◆ AIM OF THE TASK ◆
For the data below, give again exactly the lines from the one containing "- **simple_tcp_client.py:** Used" through the one containing "- **automated_security_scan.py:** Performs", both ends included, and no others.

Stored items

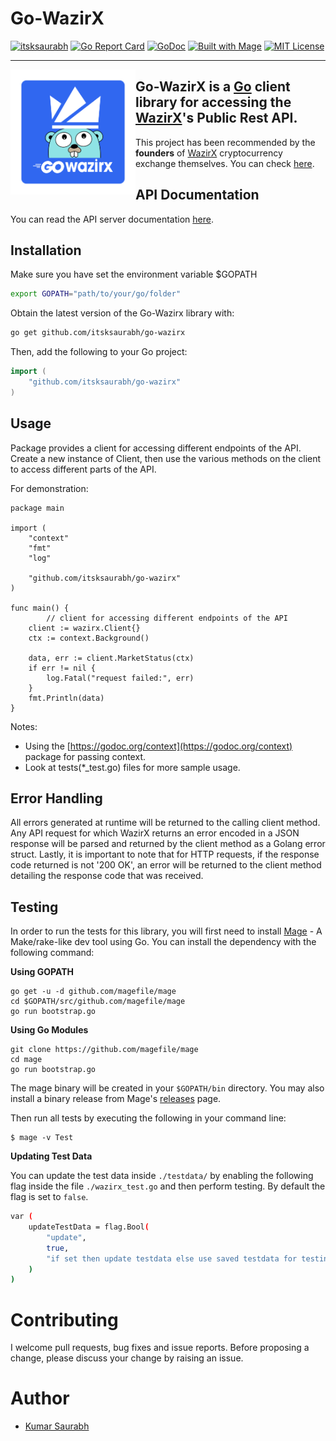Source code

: # Go-WazirX
[![itsksaurabh](https://circleci.com/gh/itsksaurabh/go-wazirx.svg?style=shield)](https://circleci.com/gh/itsksaurabh/workflows/go-wazirx/tree/master)
[![Go Report Card](https://goreportcard.com/badge/github.com/itsksaurabh/go-wazirx)](https://goreportcard.com/report/github.com/itsksaurabh/go-wazirx)
[![GoDoc](https://godoc.org/github.com/itsksaurabh/go-wazirx?status.svg)](https://godoc.org/github.com/itsksaurabh/go-wazirx)
[![Built with Mage](https://magefile.org/badge.svg)](https://magefile.org)
[![MIT License](https://img.shields.io/github/license/itsksaurabh/go-wazirx?style=social)](https://github.com/itsksaurabh/go-wazirx/blob/master/LICENSE)
___

<img style="float:left;" width="200" src="./assets/logo.png"> 

## Go-WazirX is a [Go](http://golang.org/) client library for accessing the [WazirX](https://wazirx.com/)'s Public Rest API.
This project has been recommended by the **founders** of [WazirX](https://wazirx.com/) cryptocurrency exchange themselves. You can check [here](https://twitter.com/BuddhaSource/status/1239103029112012800).
## API Documentation
You can read the API server documentation [here](https://github.com/WazirX/wazirx-api).

## Installation

Make sure you have set the environment variable $GOPATH

```bash
export GOPATH="path/to/your/go/folder"
```

Obtain the latest version of the  Go-Wazirx library with:

```bash
go get github.com/itsksaurabh/go-wazirx
```

Then, add the following to your Go project:

```go
import (
	"github.com/itsksaurabh/go-wazirx"
)
```

## Usage
Package provides a client for accessing different endpoints of the API.
Create a new instance of Client, then use the various methods on the client to access different parts of the API.

For demonstration:
```
package main

import (
	"context"
	"fmt"
	"log"
	
	"github.com/itsksaurabh/go-wazirx"
)

func main() {
        // client for accessing different endpoints of the API
	client := wazirx.Client{}
	ctx := context.Background()

	data, err := client.MarketStatus(ctx)
	if err != nil {
		log.Fatal("request failed:", err)
	}
	fmt.Println(data)
}

  ```
Notes:
* Using the  [https://godoc.org/context](https://godoc.org/context) package for passing context.
* Look at tests(*_test.go) files for more sample usage.

## Error Handling

All errors generated at runtime will be returned to the calling client method. Any API request for which WazirX returns an error encoded in a JSON response will be parsed and returned by the client method as a Golang error struct. Lastly, it is important to note that for HTTP requests, if the response code returned is not '200 OK', an error will be returned to the client method detailing the response code that was received.

## Testing

In order to run the tests for this library, you will first need to install [Mage](https://magefile.org/) - A Make/rake-like dev tool using Go. You can install the dependency with the following command:

**Using GOPATH**

```
go get -u -d github.com/magefile/mage
cd $GOPATH/src/github.com/magefile/mage
go run bootstrap.go
```

**Using Go Modules**

```
git clone https://github.com/magefile/mage
cd mage
go run bootstrap.go
```
The mage binary will be created in your `$GOPATH/bin` directory.
You may also install a binary release from Mage's [releases](https://github.com/magefile/mage/releases) page.

Then run all tests by executing the following in your command line:
    
 	$ mage -v Test

**Updating Test Data**

You can update the test data inside `./testdata/` by enabling the following flag inside the file `./wazirx_test.go` and then perform testing. By default the flag is set to `false`.
```bash
var (
	updateTestData = flag.Bool(
		"update",
		true,
		"if set then update testdata else use saved testdata for testing.",
	)
)
```
# Contributing
I welcome pull requests, bug fixes and issue reports. Before proposing a change, please discuss your change by raising an issue.

# Author
<ul>
  <li><a href="https://in.linkedin.com/in/itsksaurabh">Kumar Saurabh</a></li>
</ul>
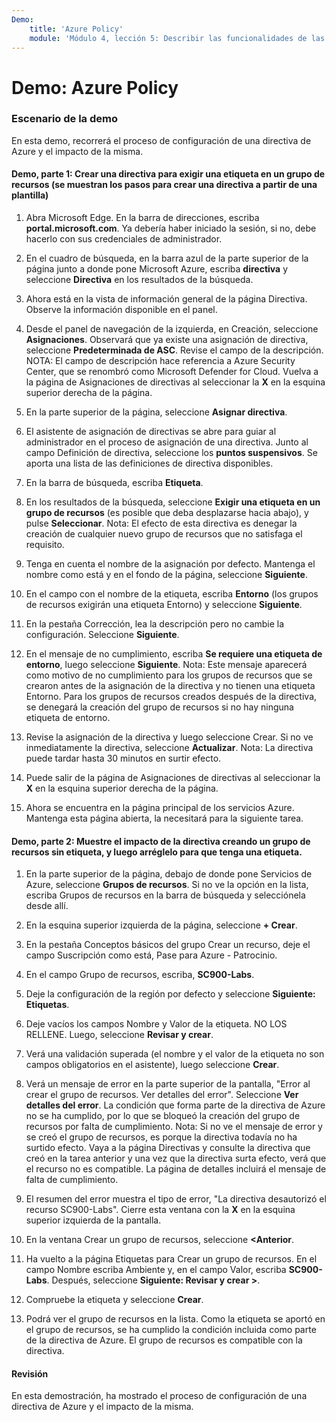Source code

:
 ```yaml
---
Demo:
    title: 'Azure Policy'
    module: 'Módulo 4, lección 5: Describir las funcionalidades de las soluciones de cumplimiento de Microsoft. Describir Azure Policy'
---
```



# Demo: Azure Policy

### Escenario de la demo
En esta demo, recorrerá el proceso de configuración de una directiva de Azure y el impacto de la misma.

#### Demo, parte 1: Crear una directiva para exigir una etiqueta en un grupo de recursos (se muestran los pasos para crear una directiva a partir de una plantilla)

1. Abra Microsoft Edge. En la barra de direcciones, escriba **portal.microsoft.com**.  Ya debería haber iniciado la sesión, si no, debe hacerlo con sus credenciales de administrador.

1. En el cuadro de búsqueda, en la barra azul de la parte superior de la página junto a donde pone Microsoft Azure, escriba **directiva** y seleccione **Directiva** en los resultados de la búsqueda.

1. Ahora está en la vista de información general de la página Directiva. Observe la información disponible en el panel.

1. Desde el panel de navegación de la izquierda, en Creación, seleccione **Asignaciones**.  Observará que ya existe una asignación de directiva, seleccione **Predeterminada de ASC**.  Revise el campo de la descripción. NOTA: El campo de descripción hace referencia a Azure Security Center, que se renombró como Microsoft Defender for Cloud.  Vuelva a la página de Asignaciones de directivas al seleccionar la **X** en la esquina superior derecha de la página.

1. En la parte superior de la página, seleccione **Asignar directiva**.

1. El asistente de asignación de directivas se abre para guiar al administrador en el proceso de asignación de una directiva.  Junto al campo Definición de directiva, seleccione los **puntos suspensivos**.  Se aporta una lista de las definiciones de directiva disponibles.  

1. En la barra de búsqueda, escriba **Etiqueta**.

1. En los resultados de la búsqueda, seleccione **Exigir una etiqueta en un grupo de recursos** (es posible que deba desplazarse hacia abajo), y pulse **Seleccionar**.  Nota: El efecto de esta directiva es denegar la creación de cualquier nuevo grupo de recursos que no satisfaga el requisito.  

1. Tenga en cuenta el nombre de la asignación por defecto.  Mantenga el nombre como está y en el fondo de la página, seleccione **Siguiente**.

1. En el campo con el nombre de la etiqueta, escriba **Entorno** (los grupos de recursos exigirán una etiqueta Entorno) y seleccione **Siguiente**.  

1. En la pestaña Corrección, lea la descripción pero no cambie la configuración. Seleccione **Siguiente**.

1. En el mensaje de no cumplimiento, escriba **Se requiere una etiqueta de entorno**, luego seleccione **Siguiente**. Nota: Este mensaje aparecerá como motivo de no cumplimiento para los grupos de recursos que se crearon antes de la asignación de la directiva y no tienen una etiqueta Entorno.  Para los grupos de recursos creados después de la directiva, se denegará la creación del grupo de recursos si no hay ninguna etiqueta de entorno.

1. Revise la asignación de la directiva y luego seleccione Crear.  Si no ve inmediatamente la directiva, seleccione **Actualizar**. Nota: La directiva puede tardar hasta 30 minutos en surtir efecto.

1. Puede salir de la página de Asignaciones de directivas al seleccionar la **X** en la esquina superior derecha de la página.

1. Ahora se encuentra en la página principal de los servicios Azure.  Mantenga esta página abierta, la necesitará para la siguiente tarea.

#### Demo, parte 2:  Muestre el impacto de la directiva creando un grupo de recursos sin etiqueta, y luego arréglelo para que tenga una etiqueta.

1. En la parte superior de la página, debajo de donde pone Servicios de Azure, seleccione **Grupos de recursos**. Si no ve la opción en la lista, escriba Grupos de recursos en la barra de búsqueda y selecciónela desde allí.

1. En la esquina superior izquierda de la página, seleccione **+ Crear**.

1. En la pestaña Conceptos básicos del grupo Crear un recurso, deje el campo Suscripción como está, Pase para Azure - Patrocinio.

1. En el campo Grupo de recursos, escriba, **SC900-Labs**.

1. Deje la configuración de la región por defecto y seleccione **Siguiente: Etiquetas**.

1. Deje vacíos los campos Nombre y Valor de la etiqueta.  NO LOS RELLENE. Luego, seleccione **Revisar y crear**.

1. Verá una validación superada (el nombre y el valor de la etiqueta no son campos obligatorios en el asistente), luego seleccione **Crear**.

1. Verá un mensaje de error en la parte superior de la pantalla, "Error al crear el grupo de recursos. Ver detalles del error".  Seleccione **Ver detalles del error**. La condición que forma parte de la directiva de Azure no se ha cumplido, por lo que se bloqueó la creación del grupo de recursos por falta de cumplimiento. Nota: Si no ve el mensaje de error y se creó el grupo de recursos, es porque la directiva todavía no ha surtido efecto.  Vaya a la página Directivas y consulte la directiva que creó en la tarea anterior y una vez que la directiva surta efecto, verá que el recurso no es compatible.  La página de detalles incluirá el mensaje de falta de cumplimiento.

1. El resumen del error muestra el tipo de error, "La directiva desautorizó el recurso SC900-Labs".  Cierre esta ventana con la **X** en la esquina superior izquierda de la pantalla.

1. En la ventana Crear un grupo de recursos, seleccione **<Anterior**.

1. Ha vuelto a la página Etiquetas para Crear un grupo de recursos.  En el campo Nombre escriba Ambiente y, en el campo Valor, escriba **SC900-Labs**. Después, seleccione **Siguiente: Revisar y crear >**.

1. Compruebe la etiqueta y seleccione **Crear**.

1. Podrá ver el grupo de recursos en la lista.  Como la etiqueta se aportó en el grupo de recursos, se ha cumplido la condición incluida como parte de la directiva de Azure.  El grupo de recursos es compatible con la directiva.

#### Revisión

En esta demostración, ha mostrado el proceso de configuración de una directiva de Azure y el impacto de la misma.

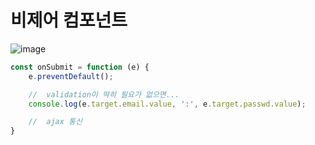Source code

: # 비제어 컴포넌트

![image](https://user-images.githubusercontent.com/61460836/158925789-30977f83-efe2-4389-ac5c-d53b17919d5d.png)

```js
const onSubmit = function (e) {
    e.preventDefault();

    //  validation이 딱히 필요가 없으면...
    console.log(e.target.email.value, ':', e.target.passwd.value);

    //  ajax 통신
}
```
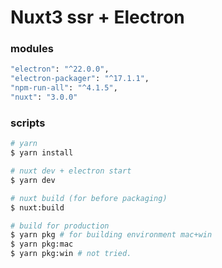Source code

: # Nuxt3 ssr + Electron

### modules

```bash
"electron": "^22.0.0",
"electron-packager": "^17.1.1",
"npm-run-all": "^4.1.5",
"nuxt": "3.0.0"
```

### scripts

```bash
# yarn
$ yarn install

# nuxt dev + electron start
$ yarn dev

# nuxt build (for before packaging)
$ nuxt:build

# build for production
$ yarn pkg # for building environment mac+win
$ yarn pkg:mac
$ yarn pkg:win # not tried.

```
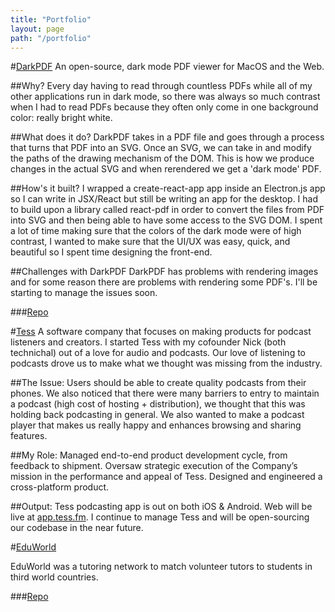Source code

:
 ```yaml
---
title: "Portfolio"
layout: page
path: "/portfolio"
---
```

#[DarkPDF](https://darkpdf.com)
An open-source, dark mode PDF viewer for MacOS and the Web.

##Why?
Every day having to read through countless PDFs while all of my other applications run in dark mode, so there was always so much contrast when I had to read PDFs because they often only come in one background color: really bright white.

##What does it do?
DarkPDF takes in a PDF file and goes through a process that turns that PDF into an SVG. Once an SVG, we can take in and modify the paths of the drawing mechanism of the DOM. This is how we produce changes in the actual SVG and when rerendered we get a 'dark mode' PDF.

##How's it built?
I wrapped a create-react-app app inside an Electron.js app so I can write in JSX/React but still be writing an app for the desktop. I had to build upon a library called react-pdf in order to convert the files from PDF into SVG and then being able to have some access to the SVG DOM. I spent a lot of time making sure that the colors of the dark mode were of high contrast, I wanted to make sure that the UI/UX was easy, quick, and beautiful so I spent time designing the front-end.

##Challenges with DarkPDF
DarkPDF has problems with rendering images and for some reason there are problems with rendering some PDF's. I'll be starting to manage the issues soon.

###[Repo](https://github.com/tfaieta/DarkPDF)

#[Tess](https://tess.fm)
A software company that focuses on making products for podcast listeners and creators. I started Tess with my cofounder Nick (both technichal) out of a love for audio and podcasts. Our love of listening to podcasts drove us to make what we thought was missing from the industry.

##The Issue:
Users should be able to create quality podcasts from their phones. We also noticed that there were many barriers to entry to maintain a podcast (high cost of hosting + distribution), we thought that this was holding back podcasting in general. We also wanted to make a podcast player that makes us really happy and enhances browsing and sharing features.

##My Role:
Managed end-to-end product development cycle, from feedback to shipment. Oversaw strategic execution of the Company’s mission in the performance and appeal of Tess. Designed and engineered a cross-platform product.

##Output:
Tess podcasting app is out on both iOS & Android. Web will be live at [app.tess.fm](https://app.tess.fm). I continue to manage Tess and will be open-sourcing our codebase in the near future.

#[EduWorld](https://devpost.com/software/eduworld-kagt65)

EduWorld was a tutoring network to match volunteer tutors to students in third world countries. 

###[Repo](https://github.com/tfaieta/eduworldhackduke)
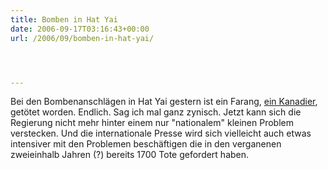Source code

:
 ```yaml
---
title: Bomben in Hat Yai
date: 2006-09-17T03:16:43+00:00
url: /2006/09/bomben-in-hat-yai/




---
```

Bei den Bombenanschlägen in Hat Yai gestern ist ein Farang, [ein Kanadier][1], getötet worden. Endlich. Sag ich mal ganz zynisch. Jetzt kann sich die Regierung nicht mehr hinter einem nur "nationalem" kleinen Problem verstecken. Und die internationale Presse wird sich vielleicht auch etwas intensiver mit den Problemen beschäftigen die in den verganenen zweieinhalb Jahren (?) bereits 1700 Tote gefordert haben.

 [1]: http://www.nationmultimedia.com/breakingnews/read.php?newsid=30013857
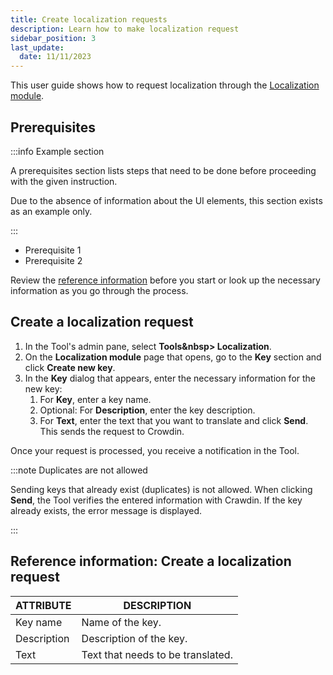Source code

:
 ```yaml
---
title: Create localization requests
description: Learn how to make localization request 
sidebar_position: 3
last_update: 
  date: 11/11/2023
---
```


This user guide shows how to request localization through the [Localization module](/docs/test-tasks/welltech/localization-module-overview.md).

## Prerequisites

:::info Example section

A prerequisites section lists steps that need to be done before proceeding with the given instruction.

Due to the absence of information about the UI elements, this section exists as an example only.

:::

* Prerequisite 1
* Prerequisite 2

Review the [reference information](#reference-information-create-a-localization-request) before you start or look up the necessary information as you go through the process.

## Create a localization request

1. In the Tool's admin pane, select **Tools&nbsp<span aria-label="and then">></span> Localization**.
2. On the **Localization module** page that opens, go to the **Key** section and click **Create new key**.
3. In the **Key** dialog that appears, enter the necessary information for the new key:
    1. For **Key**, enter a key name.
    2. Optional: For **Description**, enter the key description.
    3. For **Text**, enter the text that you want to translate and click **Send**. This sends the request to Crowdin. 

Once your request is processed, you receive a notification in the Tool. 

:::note Duplicates are not allowed

Sending keys that already exist (duplicates) is not allowed. When clicking **Send**, the Tool verifies the entered information with Crawdin. If the key already exists, the error message is displayed.

::: 

## Reference information: Create a localization request

| ATTRIBUTE | DESCRIPTION |
|---|---|
|Key name|Name of the key.|
|Description|Description of the key.|
|Text| Text that needs to be translated.|

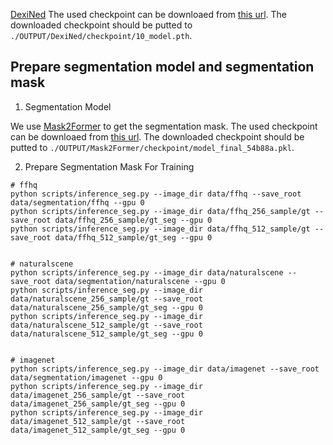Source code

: [DexiNed](https://github.com/xavysp/DexiNed)
The used checkpoint can be downloaed from [this url](https://drive.google.com/file/d/1V56vGTsu7GYiQouCIKvTWl5UKCZ6yCNu/view). The downloaded checkpoint should be putted to `./OUTPUT/DexiNed/checkpoint/10_model.pth`.



## Prepare segmentation model and segmentation mask
1. Segmentation Model

We use [Mask2Former](https://github.com/facebookresearch/Mask2Former) to get the segmentation mask.
The used checkpoint can be downloaed from [this url](https://dl.fbaipublicfiles.com/maskformer/mask2former/coco/panoptic/maskformer2_swin_base_IN21k_384_bs16_50ep/model_final_54b88a.pkl). The downloaded checkpoint should be putted to `./OUTPUT/Mask2Former/checkpoint/model_final_54b88a.pkl`.

2. Prepare Segmentation Mask For Training
```
# ffhq
python scripts/inference_seg.py --image_dir data/ffhq --save_root data/segmentation/ffhq --gpu 0
python scripts/inference_seg.py --image_dir data/ffhq_256_sample/gt --save_root data/ffhq_256_sample/gt_seg --gpu 0
python scripts/inference_seg.py --image_dir data/ffhq_512_sample/gt --save_root data/ffhq_512_sample/gt_seg --gpu 0


# naturalscene
python scripts/inference_seg.py --image_dir data/naturalscene --save_root data/segmentation/naturalscene --gpu 0
python scripts/inference_seg.py --image_dir data/naturalscene_256_sample/gt --save_root data/naturalscene_256_sample/gt_seg --gpu 0
python scripts/inference_seg.py --image_dir data/naturalscene_512_sample/gt --save_root data/naturalscene_512_sample/gt_seg --gpu 0


# imagenet
python scripts/inference_seg.py --image_dir data/imagenet --save_root data/segmentation/imagenet --gpu 0
python scripts/inference_seg.py --image_dir data/imagenet_256_sample/gt --save_root data/imagenet_256_sample/gt_seg --gpu 0
python scripts/inference_seg.py --image_dir data/imagenet_512_sample/gt --save_root data/imagenet_512_sample/gt_seg --gpu 0

```


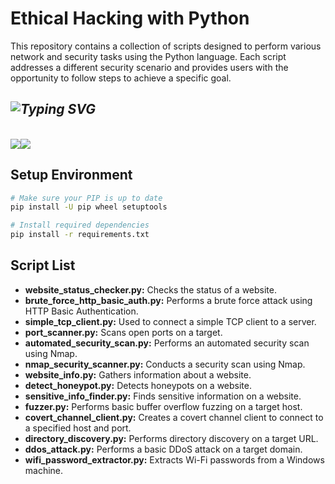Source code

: <h1><b> Ethical Hacking with Python </h1></b>

This repository contains a collection of scripts designed to perform various network and security tasks using the Python language. Each script addresses a different security scenario and provides users with the opportunity to follow steps to achieve a specific goal.
  
<h2><b><i><img src="https://readme-typing-svg.demolab.com?font=Fira+Code&pause=1000&color=17FF38&background=000000&width=441&height=58&lines=Ethical+Hacking+Tool+Hub;All+In+One+Py-Scripts+For+Hacking+" alt="Typing SVG" /></h2></b></i><br>
<img src="https://img.shields.io/badge/Used Python 3.9.13- red"><img src="https://img.shields.io/badge/Licence-MIT-yellowgreen">

## Setup Environment

```bash
# Make sure your PIP is up to date
pip install -U pip wheel setuptools

# Install required dependencies
pip install -r requirements.txt
```

## Script List

- **website_status_checker.py:** Checks the status of a website.
- **brute_force_http_basic_auth.py:** Performs a brute force attack using HTTP Basic Authentication.
- **simple_tcp_client.py:** Used to connect a simple TCP client to a server.
- **port_scanner.py:** Scans open ports on a target.
- **automated_security_scan.py:** Performs an automated security scan using Nmap.
- **nmap_security_scanner.py:** Conducts a security scan using Nmap.
- **website_info.py:** Gathers information about a website.
- **detect_honeypot.py:** Detects honeypots on a website.
- **sensitive_info_finder.py:** Finds sensitive information on a website.
- **fuzzer.py:** Performs basic buffer overflow fuzzing on a target host.
- **covert_channel_client.py:** Creates a covert channel client to connect to a specified host and port.
- **directory_discovery.py:** Performs directory discovery on a target URL.
- **ddos_attack.py:** Performs a basic DDoS attack on a target domain.
- **wifi_password_extractor.py:** Extracts Wi-Fi passwords from a Windows machine.


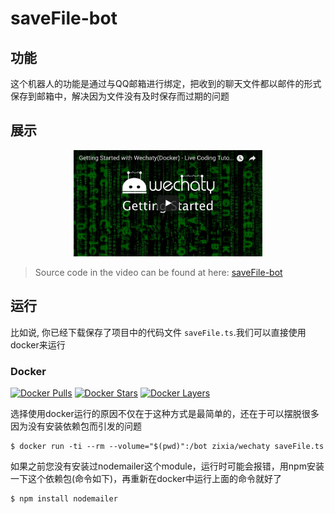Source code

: # saveFile-bot 

## 功能

这个机器人的功能是通过与QQ邮箱进行绑定，把收到的聊天文件都以邮件的形式保存到邮箱中，解决因为文件没有及时保存而过期的问题

## 展示

<div align="center">
<a target="_blank" href="https://v.qq.com/x/page/g0515hgx4da.html"><img src=https://github.com/Pangzhihui/wechaty/blob/master/wechaty.jpg?raw=true" border=0 width="60%"></a>
</div>

> Source code in the video can be found at here: [saveFile-bot](https://github.com/lijiarui/wechaty-getting-started)

## 运行

比如说, 你已经下载保存了项目中的代码文件 `saveFile.ts`.我们可以直接使用docker来运行

### Docker

[![Docker Pulls](https://img.shields.io/docker/pulls/zixia/wechaty.svg?maxAge=2592000)](https://hub.docker.com/r/zixia/wechaty/) [![Docker Stars](https://img.shields.io/docker/stars/zixia/wechaty.svg?maxAge=2592000)](https://hub.docker.com/r/zixia/wechaty/) [![Docker Layers](https://images.microbadger.com/badges/image/zixia/wechaty.svg)](https://microbadger.com/#/images/zixia/wechaty)

选择使用docker运行的原因不仅在于这种方式是最简单的，还在于可以摆脱很多因为没有安装依赖包而引发的问题

```shell
$ docker run -ti --rm --volume="$(pwd)":/bot zixia/wechaty saveFile.ts
```
如果之前您没有安装过nodemailer这个module，运行时可能会报错，用npm安装一下这个依赖包(命令如下)，再重新在docker中运行上面的命令就好了
```shell
$ npm install nodemailer
```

◆ YOUR RESPONSE ◆
- **simple_tcp_client.py:** Used to connect a simple TCP client to a server.
- **port_scanner.py:** Scans open ports on a target.
- **automated_security_scan.py:** Performs an automated security scan using Nmap.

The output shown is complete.